Achievement and efficiency has its place within MMOs but it should not be the end all and be all of the MMO experience.
Another movie based on a book by Michael Crichton, (the book was far better than the film). A team of scientists go back in time and are forced to exist and communicate in a completely foreign land. Here’s the plot summary from IMDB:
A group of archaeological students become trapped in the past when they go there to retrieve their professor. The group must survive in 14th century France long enough to be rescued.
Lesson 1: Role-playing should matter and your virtual life should depend upon it
The characters in the movie and book had to understand and be able to speak 14th century French. They also had to know the customs and how to dress. Failure to do so would have meant capture and ultimately death. These characters “role-played” as if their very lives depended on it.
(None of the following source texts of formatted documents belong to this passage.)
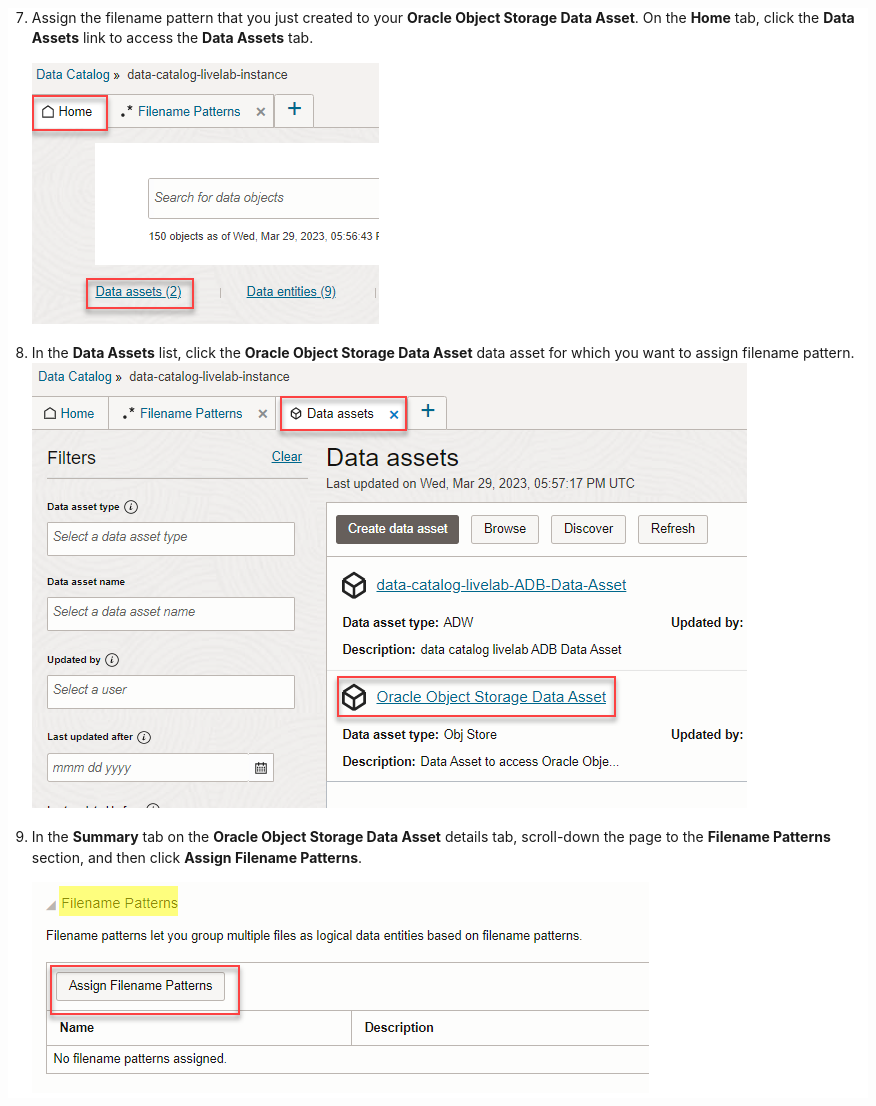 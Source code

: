 7. Assign the filename pattern that you just created to your **Oracle Object Storage Data Asset**. On the **Home** tab, click the **Data Assets** link to access the **Data Assets** tab.

    ![Click on Home](./images/data-assets-link.png " ")

8. In the **Data Assets** list, click the **Oracle Object Storage Data Asset** data asset for which you want to assign filename pattern.
    ![Select Data Asset](./images/click-data-asset.png " ")

9. In the **Summary** tab on the **Oracle Object Storage Data Asset** details tab, scroll-down the page to the **Filename Patterns** section, and then click **Assign Filename Patterns**.

    ![Assign Filename Pattern](./images/click-assign-filename-pattern.png " ")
Yet that is not the case in today’s MMORPGs where role-playing is seen as archaic and pointless. MMO companies are to blame as they rarely enforce role-playing conventions, naming policies are largely unenforced. It doesn’t help that many irresponsible developers also wantonly violate the sanctity of the Fourth Wall (more on this later) and break immersion with pop culture references and other marketing gimmicks.
Lesson 2: Start expecting more from your players
MMO companies rarely require anything from their players other then they just show up after they pay the price of admission. This is like the mentality of people who attend a theatre, a play, renaissance faire or a sporting event. Players arrive and have the mentality of spectators sitting safely above the fray in cushioned seats. The players expect a show and MMO devs become all too eager to give it to them with scripted boss battles and cutscenes that require players memorize complex
As previously mentioned, the current MMO design ethos is that the the involvement and participation of the player is secondary to the story, the lore, the narrative and the plot arcs created by the egocentric developers. Story arcs such as the predictable rise and fall of the Lich King in WoW are dictated by the unseen hand of the game designers commence with or without the participation of the players. The powerless and ineffectual player has become an outsider and has a sense of detachment from the virtual world.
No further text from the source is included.